Juvenile nasopharyngeal angiofibroma. An ultrastructural study

Four clinically and histologically typical juvenile nasopharyngeal angiofibromas were examined by electron microscopy. An original tumor, first, fifth and sixth recurrence, respectively, were studied. The stromal cells of the early stage tumors (original and first recurrence) contained lobulated nuclei, large intranuclear inclusions, variable amounts of rough endoplasmic reticulum (RER) and thin filaments, hemidesmosomes, focal basal lamina and prominent pinocytotic vesicles. In the later (fifth and sixth recurrence) stage tumors, the nuclei often had serrated margins and smaller inclusions. The cytoplasm contained dilated cisternae of RER and numerous thin filaments with dense bodies. Hemidesmosomes and pinocytosis were diminished; no basal lamina was observed.
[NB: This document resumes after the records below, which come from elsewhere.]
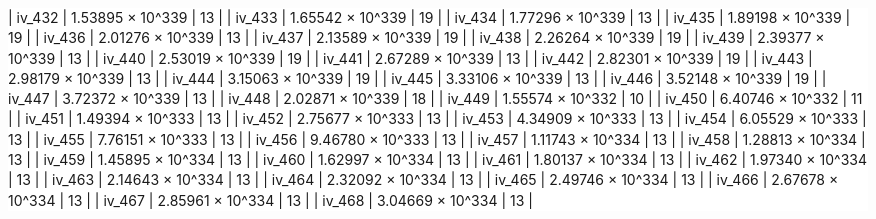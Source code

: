 | iv_432 | 1.53895 × 10^339 | 13 |
| iv_433 | 1.65542 × 10^339 | 19 |
| iv_434 | 1.77296 × 10^339 | 13 |
| iv_435 | 1.89198 × 10^339 | 19 |
| iv_436 | 2.01276 × 10^339 | 13 |
| iv_437 | 2.13589 × 10^339 | 19 |
| iv_438 | 2.26264 × 10^339 | 19 |
| iv_439 | 2.39377 × 10^339 | 13 |
| iv_440 | 2.53019 × 10^339 | 19 |
| iv_441 | 2.67289 × 10^339 | 13 |
| iv_442 | 2.82301 × 10^339 | 19 |
| iv_443 | 2.98179 × 10^339 | 13 |
| iv_444 | 3.15063 × 10^339 | 19 |
| iv_445 | 3.33106 × 10^339 | 13 |
| iv_446 | 3.52148 × 10^339 | 19 |
| iv_447 | 3.72372 × 10^339 | 13 |
| iv_448 | 2.02871 × 10^339 | 18 |
| iv_449 | 1.55574 × 10^332 | 10 |
| iv_450 | 6.40746 × 10^332 | 11 |
| iv_451 | 1.49394 × 10^333 | 13 |
| iv_452 | 2.75677 × 10^333 | 13 |
| iv_453 | 4.34909 × 10^333 | 13 |
| iv_454 | 6.05529 × 10^333 | 13 |
| iv_455 | 7.76151 × 10^333 | 13 |
| iv_456 | 9.46780 × 10^333 | 13 |
| iv_457 | 1.11743 × 10^334 | 13 |
| iv_458 | 1.28813 × 10^334 | 13 |
| iv_459 | 1.45895 × 10^334 | 13 |
| iv_460 | 1.62997 × 10^334 | 13 |
| iv_461 | 1.80137 × 10^334 | 13 |
| iv_462 | 1.97340 × 10^334 | 13 |
| iv_463 | 2.14643 × 10^334 | 13 |
| iv_464 | 2.32092 × 10^334 | 13 |
| iv_465 | 2.49746 × 10^334 | 13 |
| iv_466 | 2.67678 × 10^334 | 13 |
| iv_467 | 2.85961 × 10^334 | 13 |
| iv_468 | 3.04669 × 10^334 | 13 |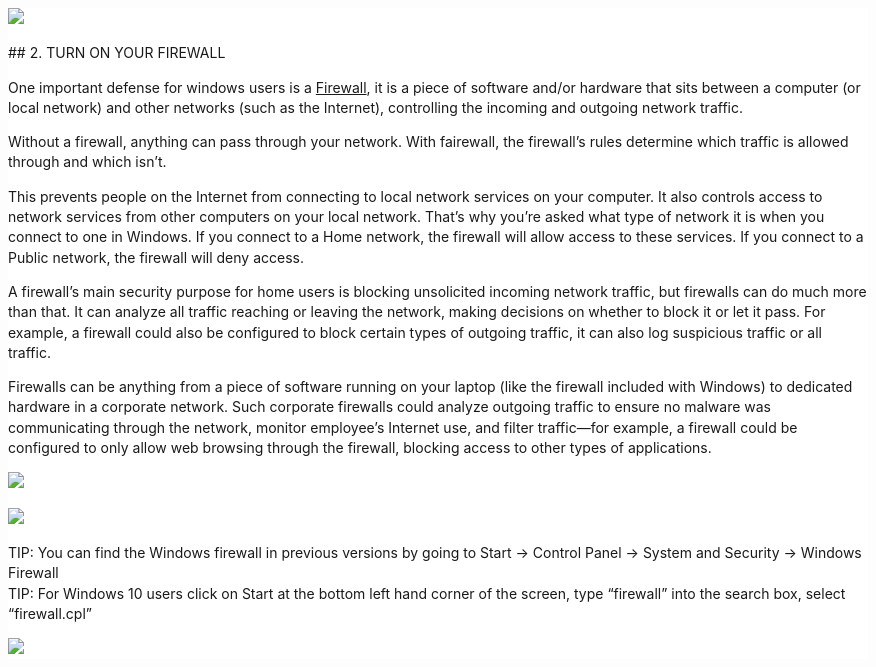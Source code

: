 
![](/images/Curriculum_img_56.jpg)




<div class="GLBL_H2" markdown="1">## 2. TURN ON YOUR FIREWALL</div>

One important defense for windows users is a [Firewall](https://en.wikipedia.org/wiki/Firewall_(computing)), it is a piece of software and/or hardware that sits between a computer (or local network) and other networks (such as the Internet), controlling the incoming and outgoing network traffic.

Without a firewall, anything can pass through your network. With  fairewall, the firewall’s rules determine which traffic is allowed through and which isn’t.

This prevents people on the Internet from connecting to local network services on your computer. It also controls access to network services from other computers on your local network. That’s why you’re asked what type of network it is when you connect to one in Windows. If you connect to a Home network, the firewall will allow access to these services. If you connect to a Public network, the firewall will deny access.

A firewall’s main security purpose for home users is blocking unsolicited incoming network traffic, but firewalls can do much more than that. It can analyze all traffic reaching or leaving the network, making decisions on whether to block it or let it pass. For example, a firewall could also be configured to block certain types of outgoing traffic, it can also log suspicious traffic or all traffic.

Firewalls can be anything from a piece of software running on your laptop (like the firewall included with Windows) to dedicated hardware in a corporate network. Such corporate firewalls could analyze outgoing traffic to ensure no malware was communicating through the network, monitor employee’s Internet use, and filter traffic—for example, a firewall could be configured to only allow web browsing through the firewall, blocking access to other types of applications.


![](/images/Curriculum_img_57.png)

![](/images/Curriculum_img_58.jpg)


<div class="col-xs-12 none">
			<div class="well none" style="border-radius:0; background=transparent; border=0px;">
                           <span class="check-icon"><i class="fa fa-check" ></i></span> <span class="check-highlight">TIP: </span><span class="check-text" markdown="1">You can find the Windows firewall in previous versions by going to Start → Control Panel → System and Security → Windows Firewall</span>
		       </div>
		     </div>

<div class="col-xs-12 none">
			<div class="well none" style="border-radius:0; background=transparent; border=0px;">
                           <span class="check-icon"><i class="fa fa-check" ></i></span> <span class="check-highlight">TIP: </span><span class="check-text" markdown="1">For Windows 10 users click on Start at the bottom left hand corner of the screen, type “firewall” into the search box, select “firewall.cpl”</span>
		       </div>
		     </div>


![](/images/Curriculum_img_59.jpg)
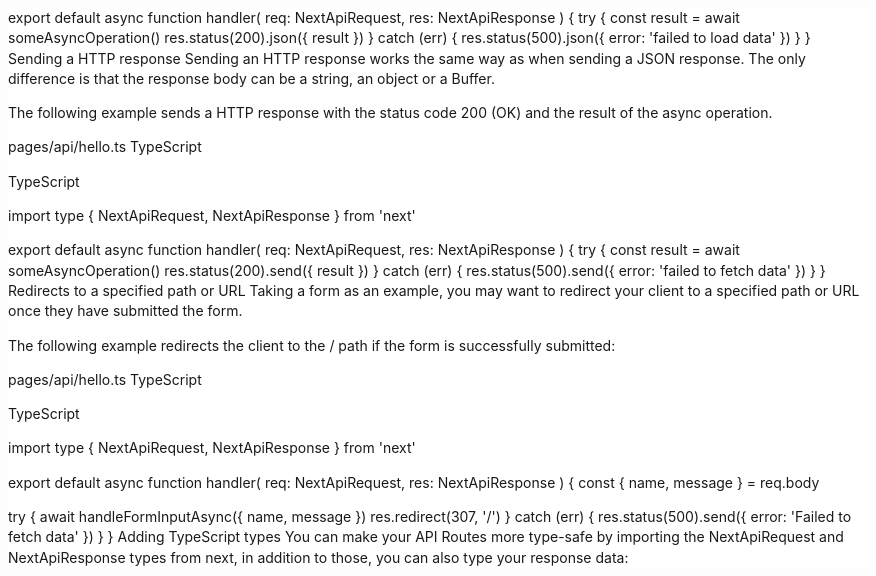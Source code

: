 export default async function handler(
  req: NextApiRequest,
  res: NextApiResponse
) {
  try {
    const result = await someAsyncOperation()
    res.status(200).json({ result })
  } catch (err) {
    res.status(500).json({ error: 'failed to load data' })
  }
}
Sending a HTTP response
Sending an HTTP response works the same way as when sending a JSON response. The only difference is that the response body can be a string, an object or a Buffer.

The following example sends a HTTP response with the status code 200 (OK) and the result of the async operation.

pages/api/hello.ts
TypeScript

TypeScript

import type { NextApiRequest, NextApiResponse } from 'next'
 
export default async function handler(
  req: NextApiRequest,
  res: NextApiResponse
) {
  try {
    const result = await someAsyncOperation()
    res.status(200).send({ result })
  } catch (err) {
    res.status(500).send({ error: 'failed to fetch data' })
  }
}
Redirects to a specified path or URL
Taking a form as an example, you may want to redirect your client to a specified path or URL once they have submitted the form.

The following example redirects the client to the / path if the form is successfully submitted:

pages/api/hello.ts
TypeScript

TypeScript

import type { NextApiRequest, NextApiResponse } from 'next'
 
export default async function handler(
  req: NextApiRequest,
  res: NextApiResponse
) {
  const { name, message } = req.body
 
  try {
    await handleFormInputAsync({ name, message })
    res.redirect(307, '/')
  } catch (err) {
    res.status(500).send({ error: 'Failed to fetch data' })
  }
}
Adding TypeScript types
You can make your API Routes more type-safe by importing the NextApiRequest and NextApiResponse types from next, in addition to those, you can also type your response data:
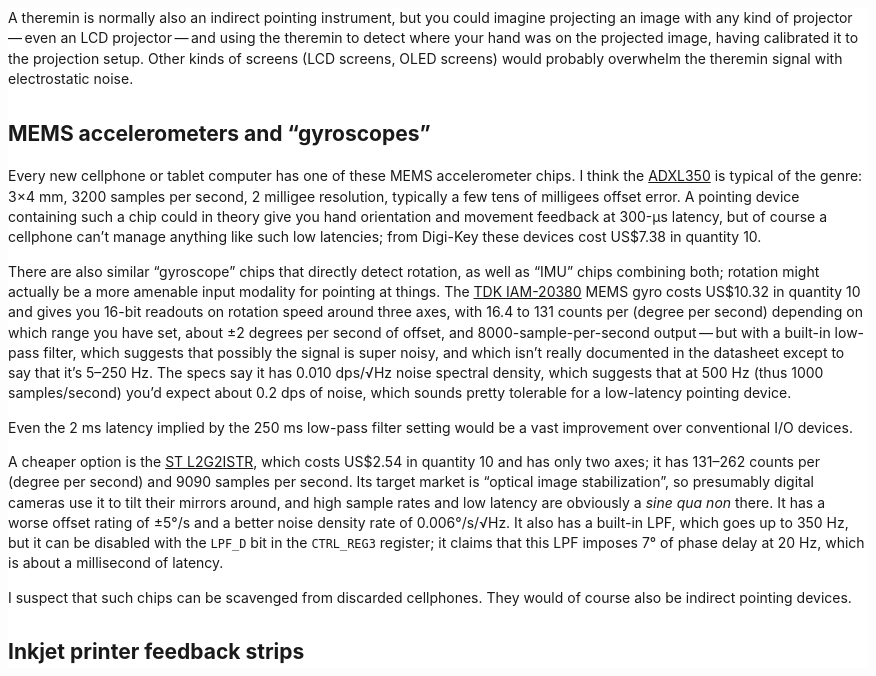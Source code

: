 A theremin is normally also an indirect pointing instrument, but you
could imagine projecting an image with any kind of projector — even an
LCD projector — and using the theremin to detect where your hand was
on the projected image, having calibrated it to the projection setup.
Other kinds of screens (LCD screens, OLED screens) would probably
overwhelm the theremin signal with electrostatic noise.

MEMS accelerometers and “gyroscopes”
------------------------------------

Every new cellphone or tablet computer has one of these MEMS
accelerometer chips.  I think the [ADXL350] is typical of the genre:
3×4 mm, 3200 samples per second, 2 milligee resolution, typically a
few tens of milligees offset error.  A pointing device containing such
a chip could in theory give you hand orientation and movement feedback
at 300-μs latency, but of course a cellphone can’t manage anything
like such low latencies; from Digi-Key these devices cost US$7.38 in
quantity 10.

[ADXL350]: https://www.digikey.com/en/products/detail/analog-devices-inc/ADXL350BCEZ-RL7/3672596

There are also similar “gyroscope” chips that directly detect
rotation, as well as “IMU” chips combining both; rotation might
actually be a more amenable input modality for pointing at things.
The [TDK IAM-20380] MEMS gyro costs US$10.32 in quantity 10 and gives
you 16-bit readouts on rotation speed around three axes, with 16.4 to
131 counts per (degree per second) depending on which range you have
set, about ±2 degrees per second of offset, and 8000-sample-per-second
output — but with a built-in low-pass filter, which suggests that
possibly the signal is super noisy, and which isn’t really documented
in the datasheet except to say that it’s 5–250 Hz.  The specs say it
has 0.010 dps/√Hz noise spectral density, which suggests that at
500 Hz (thus 1000 samples/second) you’d expect about 0.2 dps of noise,
which sounds pretty tolerable for a low-latency pointing device.

[TDK IAM-20380]: https://www.digikey.com/en/products/detail/tdk-invensense/IAM-20380/9953664

Even the 2 ms latency implied by the 250 ms low-pass filter setting
would be a vast improvement over conventional I/O devices.

A cheaper option is the [ST L2G2ISTR], which costs US$2.54 in quantity
10 and has only two axes; it has 131–262 counts per (degree per
second) and 9090 samples per second.  Its target market is “optical
image stabilization”, so presumably digital cameras use it to tilt
their mirrors around, and high sample rates and low latency are
obviously a *sine qua non* there.  It has a worse offset rating of
±5°/s and a better noise density rate of 0.006°/s/√Hz.  It also has a
built-in LPF, which goes up to 350 Hz, but it can be disabled with the
`LPF_D` bit in the `CTRL_REG3` register; it claims that this LPF
imposes 7° of phase delay at 20 Hz, which is about a millisecond of
latency.

[ST L2G2ISTR]: https://www.digikey.com/en/products/detail/stmicroelectronics/L2G2ISTR/5268014

I suspect that such chips can be scavenged from discarded cellphones.
They would of course also be indirect pointing devices.

Inkjet printer feedback strips
------------------------------


[0]: https://danluu.com/input-lag/
[1]: https://www.youtube.com/watch?v=Bg1SPdWEjuo "A Reactable performance from 2019"
[2]: https://www.youtube.com/watch?v=HPvRPOeKUx0 "Cayley diagrams"
[3]: https://webdocs.cs.ualberta.ca/~wfb/publications/C-2014-SIGCHI-Latency.pdf
[4]: https://www.youtube.com/watch?v=A2yGdqGUpdk "Ishikawa Group’s video figure on Allowable Limits of Latencies in Delay Control Visual Feedback System"
[5]: https://www.tactuallabs.com/papers/howMuchFasterIsFastEnoughCHI15.pdf
[6]: https://www.youtube.com/watch?v=vOvQCPLkPt4 "Paul Dietz at MSR talking about latency and demonstrating 1-ms latency"
[7]: https://www.youtube.com/watch?v=QDppJ9NWtaE "Ishikawa Watanabe Lab DynaFlash v2 demo video"
[8]: https://www.youtube.com/watch?v=XEseo-orRDI "Ishikawa Senoo Lab VarioLight demo video"
[9]: https://www.youtube.com/watch?v=-bh1MHuA5jU "Ishikawa Watanabe Lab video figure for ‘Dynamic projection mapping onto deforming non-rigid surface’"
[11]: https://www.youtube.com/watch?v=XkXrLZmnQ_M "Panasonic real-time tracking and projection mapping marketing video"
[10]: https://www.ti.com/tool/DLPD4X00KIT
[12]: https://www.ti.com/product/DLP4710
[13]: https://www.digikey.com/en/products/detail/texas-instruments/DLP4710FQL/12604457
[14]: https://www.digikey.com/en/products/detail/everlight-electronics-co-ltd/PD204-6C/2675631
[15]: https://www.digikey.com/en/products/detail/osram-opto-semiconductors-inc/SFH-213/607286
[16]: https://en.wikipedia.org/wiki/NTSC#Lines_and_refresh_rate
[17]: https://en.wikipedia.org/wiki/Horizontal_blanking_interval
[18]: https://www.digikey.com/en/products/detail/everlight-electronics-co-ltd/PD70-01C-TR7/2675864
[19]: https://apps.dtic.mil/dtic/tr/fulltext/u2/a221095.pdf "USAARL Report No. 83-5, Analysis of image smear in CRT displays due to scan rate and phosphor persistence, Clarence E. Rash, October 1982"
[20]: https://en.wikipedia.org/wiki/NTSC#Transmission_modulation_method
[21]: https://en.wikipedia.org/wiki/Phosphor
[22]: https://www.youtube.com/watch?v=-sbeghygOt4 "Sketchpad - A Man-Machine Graphical Information System, a talk at the Bay Area Computer History Perspectives lecture series, organized by Peter Nurkse and Jeanie Treichel, recorded on '3/22/94', distributed by Sun Microsystems, Inc., in 1996"
[22]: https://www.quora.com/In-old-CRT-monitors-why-did-the-electron-beam-shut-off-to-go-back-to-the-beginning-of-the-next-line-rather-than-shoot-the-pixels-from-right-to-left-every-other-line?share=1
[theremin WP]: https://en.wikipedia.org/wiki/Theremin#Operating_principles
[25]: https://electro.david.promo/the-last-goodbye/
These observations indicate that the stromal cell of this tumor undergoes some structural modulation between its early and late stages. The nuclear granules appear to diminish in size with time. The cells in both stages possess features common to both fibroblasts and smooth muscle cells. Such a hybridized mesenchymal cell, i.e. “myofibroblast”, has been previously described for other fibroproliferative lesions, although its presence in this tumor is of uncertain significance. Additional electron microscopic studies of fibrous and soft tissue lesions are needed to further characterize the prevalence and perhaps the origin of the myofibroblast.